## WHAT THE EXERCISE ASKS
Whenever a line contains the string "center", copy it out of the entries.

## THE DATA
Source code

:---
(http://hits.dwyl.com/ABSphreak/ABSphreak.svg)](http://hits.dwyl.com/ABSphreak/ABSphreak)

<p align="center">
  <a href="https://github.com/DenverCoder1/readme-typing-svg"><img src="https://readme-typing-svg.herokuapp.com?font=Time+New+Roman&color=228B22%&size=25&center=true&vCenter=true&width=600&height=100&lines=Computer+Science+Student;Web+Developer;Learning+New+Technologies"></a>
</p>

## EXERCISE RESULT
<p align="center">
  <a href="https://github.com/DenverCoder1/readme-typing-svg"><img src="https://readme-typing-svg.herokuapp.com?font=Time+New+Roman&color=228B22%&size=25&center=true&vCenter=true&width=600&height=100&lines=Computer+Science+Student;Web+Developer;Learning+New+Technologies"></a>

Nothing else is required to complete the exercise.